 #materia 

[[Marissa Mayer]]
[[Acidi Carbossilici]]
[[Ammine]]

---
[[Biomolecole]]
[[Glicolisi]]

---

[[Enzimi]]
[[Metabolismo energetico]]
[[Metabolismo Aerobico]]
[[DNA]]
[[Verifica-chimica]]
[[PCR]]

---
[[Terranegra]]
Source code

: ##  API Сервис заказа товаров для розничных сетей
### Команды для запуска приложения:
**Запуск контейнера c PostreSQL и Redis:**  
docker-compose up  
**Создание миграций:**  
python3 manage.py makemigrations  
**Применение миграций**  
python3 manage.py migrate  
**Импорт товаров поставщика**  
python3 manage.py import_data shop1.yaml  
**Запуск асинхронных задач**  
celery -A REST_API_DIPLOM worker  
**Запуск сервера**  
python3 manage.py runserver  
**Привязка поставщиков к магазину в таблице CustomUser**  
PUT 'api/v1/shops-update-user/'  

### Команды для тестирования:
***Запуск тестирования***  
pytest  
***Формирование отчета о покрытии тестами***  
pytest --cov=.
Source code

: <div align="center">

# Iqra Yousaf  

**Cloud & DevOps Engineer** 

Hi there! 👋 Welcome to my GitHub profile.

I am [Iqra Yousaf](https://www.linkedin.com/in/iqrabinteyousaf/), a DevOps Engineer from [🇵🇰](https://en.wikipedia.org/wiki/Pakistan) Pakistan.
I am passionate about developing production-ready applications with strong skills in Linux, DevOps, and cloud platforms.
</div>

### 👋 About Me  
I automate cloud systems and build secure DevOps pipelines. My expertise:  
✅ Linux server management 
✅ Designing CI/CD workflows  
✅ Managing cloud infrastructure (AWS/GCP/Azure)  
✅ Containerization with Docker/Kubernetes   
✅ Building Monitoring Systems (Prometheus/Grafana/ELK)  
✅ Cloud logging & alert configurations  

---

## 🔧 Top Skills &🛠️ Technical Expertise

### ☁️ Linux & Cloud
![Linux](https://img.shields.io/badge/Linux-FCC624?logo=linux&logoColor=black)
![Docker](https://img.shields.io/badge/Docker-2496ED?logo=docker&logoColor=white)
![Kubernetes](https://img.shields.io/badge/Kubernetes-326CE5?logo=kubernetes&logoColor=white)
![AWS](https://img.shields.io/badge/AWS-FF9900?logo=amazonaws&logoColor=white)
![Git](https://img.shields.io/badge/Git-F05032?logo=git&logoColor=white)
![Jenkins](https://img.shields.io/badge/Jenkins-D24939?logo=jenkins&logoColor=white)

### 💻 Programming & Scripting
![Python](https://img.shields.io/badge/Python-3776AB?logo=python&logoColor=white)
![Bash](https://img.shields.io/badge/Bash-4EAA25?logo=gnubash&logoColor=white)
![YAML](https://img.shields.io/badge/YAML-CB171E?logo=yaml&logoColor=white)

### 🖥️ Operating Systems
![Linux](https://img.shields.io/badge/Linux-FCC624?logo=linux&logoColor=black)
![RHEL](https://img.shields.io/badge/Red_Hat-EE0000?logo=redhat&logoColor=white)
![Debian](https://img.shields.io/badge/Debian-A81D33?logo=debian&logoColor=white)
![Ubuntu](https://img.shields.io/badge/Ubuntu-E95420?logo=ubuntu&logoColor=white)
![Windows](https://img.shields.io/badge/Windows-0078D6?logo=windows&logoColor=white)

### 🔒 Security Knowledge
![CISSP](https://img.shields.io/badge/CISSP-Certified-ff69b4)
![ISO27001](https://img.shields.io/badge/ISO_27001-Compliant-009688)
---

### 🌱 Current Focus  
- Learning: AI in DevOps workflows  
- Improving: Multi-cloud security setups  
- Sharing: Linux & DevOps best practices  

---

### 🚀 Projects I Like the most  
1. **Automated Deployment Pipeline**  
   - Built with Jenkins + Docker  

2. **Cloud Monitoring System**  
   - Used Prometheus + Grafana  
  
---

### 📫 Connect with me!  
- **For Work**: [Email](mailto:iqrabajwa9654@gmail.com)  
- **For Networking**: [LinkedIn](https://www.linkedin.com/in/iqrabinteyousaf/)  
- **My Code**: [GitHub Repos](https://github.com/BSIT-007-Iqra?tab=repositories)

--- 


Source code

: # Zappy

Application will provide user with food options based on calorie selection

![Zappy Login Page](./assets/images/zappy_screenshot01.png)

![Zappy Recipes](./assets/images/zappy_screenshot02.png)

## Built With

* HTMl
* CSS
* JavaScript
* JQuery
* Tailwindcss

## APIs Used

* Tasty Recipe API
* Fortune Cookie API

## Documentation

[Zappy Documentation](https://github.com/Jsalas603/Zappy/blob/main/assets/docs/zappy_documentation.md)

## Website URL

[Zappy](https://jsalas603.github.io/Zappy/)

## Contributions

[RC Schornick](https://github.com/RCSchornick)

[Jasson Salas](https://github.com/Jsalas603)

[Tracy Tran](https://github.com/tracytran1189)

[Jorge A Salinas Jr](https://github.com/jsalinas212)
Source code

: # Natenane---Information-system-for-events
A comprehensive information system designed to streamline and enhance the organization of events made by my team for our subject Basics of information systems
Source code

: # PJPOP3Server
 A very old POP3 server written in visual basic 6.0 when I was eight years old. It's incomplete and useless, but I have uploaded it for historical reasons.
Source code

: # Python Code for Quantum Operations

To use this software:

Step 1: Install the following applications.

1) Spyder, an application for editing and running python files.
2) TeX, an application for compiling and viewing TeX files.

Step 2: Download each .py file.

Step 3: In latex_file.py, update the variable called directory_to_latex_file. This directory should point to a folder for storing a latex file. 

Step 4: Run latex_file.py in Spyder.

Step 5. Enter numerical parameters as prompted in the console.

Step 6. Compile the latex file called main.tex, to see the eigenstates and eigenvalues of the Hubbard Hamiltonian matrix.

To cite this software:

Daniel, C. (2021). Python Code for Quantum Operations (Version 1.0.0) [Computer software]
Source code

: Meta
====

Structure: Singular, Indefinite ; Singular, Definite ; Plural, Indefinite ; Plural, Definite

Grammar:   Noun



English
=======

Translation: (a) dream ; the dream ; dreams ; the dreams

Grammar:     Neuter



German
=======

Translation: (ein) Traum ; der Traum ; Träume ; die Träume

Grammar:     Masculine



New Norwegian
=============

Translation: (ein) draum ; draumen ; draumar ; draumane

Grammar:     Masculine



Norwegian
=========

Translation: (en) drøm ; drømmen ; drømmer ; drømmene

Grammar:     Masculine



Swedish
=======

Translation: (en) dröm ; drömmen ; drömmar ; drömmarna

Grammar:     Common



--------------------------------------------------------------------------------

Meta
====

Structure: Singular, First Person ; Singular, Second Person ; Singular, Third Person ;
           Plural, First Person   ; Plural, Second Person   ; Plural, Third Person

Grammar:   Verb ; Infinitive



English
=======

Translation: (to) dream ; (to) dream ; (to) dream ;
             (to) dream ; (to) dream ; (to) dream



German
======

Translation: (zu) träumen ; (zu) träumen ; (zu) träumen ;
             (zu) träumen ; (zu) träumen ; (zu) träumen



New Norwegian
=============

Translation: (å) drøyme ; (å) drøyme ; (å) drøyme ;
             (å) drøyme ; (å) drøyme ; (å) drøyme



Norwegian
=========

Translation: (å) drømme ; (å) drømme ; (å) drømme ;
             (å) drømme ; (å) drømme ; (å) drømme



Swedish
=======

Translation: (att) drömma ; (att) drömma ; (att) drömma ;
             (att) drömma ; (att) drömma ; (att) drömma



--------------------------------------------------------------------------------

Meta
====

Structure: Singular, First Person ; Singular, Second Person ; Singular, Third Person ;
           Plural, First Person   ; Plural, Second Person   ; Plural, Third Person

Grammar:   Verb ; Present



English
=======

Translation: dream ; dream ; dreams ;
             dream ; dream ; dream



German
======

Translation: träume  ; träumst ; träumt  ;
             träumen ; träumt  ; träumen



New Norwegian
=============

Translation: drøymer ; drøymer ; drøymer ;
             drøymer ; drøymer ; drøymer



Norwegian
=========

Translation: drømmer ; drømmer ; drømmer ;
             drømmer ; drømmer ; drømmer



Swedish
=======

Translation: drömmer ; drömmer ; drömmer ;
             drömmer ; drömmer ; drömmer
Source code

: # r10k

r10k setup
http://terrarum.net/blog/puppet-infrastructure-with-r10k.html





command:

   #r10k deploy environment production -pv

=== Task item ===
Only a number is wanted: how many lines of the data above contain "white"?

=== Result below ===
12